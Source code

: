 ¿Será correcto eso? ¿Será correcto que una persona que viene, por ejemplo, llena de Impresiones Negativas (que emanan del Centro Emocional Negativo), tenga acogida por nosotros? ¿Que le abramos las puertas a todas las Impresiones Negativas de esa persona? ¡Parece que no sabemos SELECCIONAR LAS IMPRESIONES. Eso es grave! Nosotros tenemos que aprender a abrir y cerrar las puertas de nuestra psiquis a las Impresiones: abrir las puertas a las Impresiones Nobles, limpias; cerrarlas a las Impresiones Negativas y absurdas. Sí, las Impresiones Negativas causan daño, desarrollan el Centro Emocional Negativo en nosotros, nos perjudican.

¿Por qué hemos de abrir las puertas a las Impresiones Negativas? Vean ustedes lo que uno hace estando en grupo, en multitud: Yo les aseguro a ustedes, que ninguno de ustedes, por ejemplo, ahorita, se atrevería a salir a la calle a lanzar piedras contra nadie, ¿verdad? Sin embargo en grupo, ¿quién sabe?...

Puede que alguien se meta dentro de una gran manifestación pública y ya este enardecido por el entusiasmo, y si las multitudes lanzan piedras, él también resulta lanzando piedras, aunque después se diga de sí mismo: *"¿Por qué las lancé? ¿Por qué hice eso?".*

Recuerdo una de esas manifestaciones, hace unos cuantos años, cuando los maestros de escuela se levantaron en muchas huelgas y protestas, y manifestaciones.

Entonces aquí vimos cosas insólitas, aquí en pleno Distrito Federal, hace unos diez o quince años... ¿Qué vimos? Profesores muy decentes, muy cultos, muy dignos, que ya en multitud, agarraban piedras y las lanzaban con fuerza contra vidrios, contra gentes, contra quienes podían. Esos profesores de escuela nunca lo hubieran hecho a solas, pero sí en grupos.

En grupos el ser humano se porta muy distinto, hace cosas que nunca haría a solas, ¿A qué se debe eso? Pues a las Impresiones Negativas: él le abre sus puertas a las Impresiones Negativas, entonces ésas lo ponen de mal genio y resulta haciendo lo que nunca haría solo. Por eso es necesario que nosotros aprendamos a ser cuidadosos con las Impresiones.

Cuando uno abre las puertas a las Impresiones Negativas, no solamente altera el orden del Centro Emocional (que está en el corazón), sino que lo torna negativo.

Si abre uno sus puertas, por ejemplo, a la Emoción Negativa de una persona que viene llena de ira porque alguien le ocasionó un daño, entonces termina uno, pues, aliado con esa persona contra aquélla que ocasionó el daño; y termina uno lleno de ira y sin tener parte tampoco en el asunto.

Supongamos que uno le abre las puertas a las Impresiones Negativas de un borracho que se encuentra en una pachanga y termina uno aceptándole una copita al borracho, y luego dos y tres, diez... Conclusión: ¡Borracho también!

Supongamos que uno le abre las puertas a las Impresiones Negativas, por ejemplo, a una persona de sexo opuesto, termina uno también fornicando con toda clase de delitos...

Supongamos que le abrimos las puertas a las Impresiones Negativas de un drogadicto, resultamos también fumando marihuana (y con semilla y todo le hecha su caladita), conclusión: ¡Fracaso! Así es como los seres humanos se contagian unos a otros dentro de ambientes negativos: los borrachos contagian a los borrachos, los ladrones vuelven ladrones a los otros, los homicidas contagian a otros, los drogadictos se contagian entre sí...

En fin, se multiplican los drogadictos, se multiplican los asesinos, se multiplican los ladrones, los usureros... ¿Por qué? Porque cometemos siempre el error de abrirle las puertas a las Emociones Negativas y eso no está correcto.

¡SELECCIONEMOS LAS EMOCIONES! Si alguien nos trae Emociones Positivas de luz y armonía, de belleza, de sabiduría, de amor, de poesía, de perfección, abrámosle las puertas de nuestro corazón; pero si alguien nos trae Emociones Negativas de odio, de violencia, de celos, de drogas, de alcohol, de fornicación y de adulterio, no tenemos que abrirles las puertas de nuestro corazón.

-- Work item --
Reproduce exactly, and with no other material, the lines between those holding "Cuando uno abre" and "Si abre uno", inclusive.

-- Written solution --
Cuando uno abre las puertas a las Impresiones Negativas, no solamente altera el orden del Centro Emocional (que está en el corazón), sino que lo torna negativo.

Si abre uno sus puertas, por ejemplo, a la Emoción Negativa de una persona que viene llena de ira porque alguien le ocasionó un daño, entonces termina uno, pues, aliado con esa persona contra aquélla que ocasionó el daño; y termina uno lleno de ira y sin tener parte tampoco en el asunto.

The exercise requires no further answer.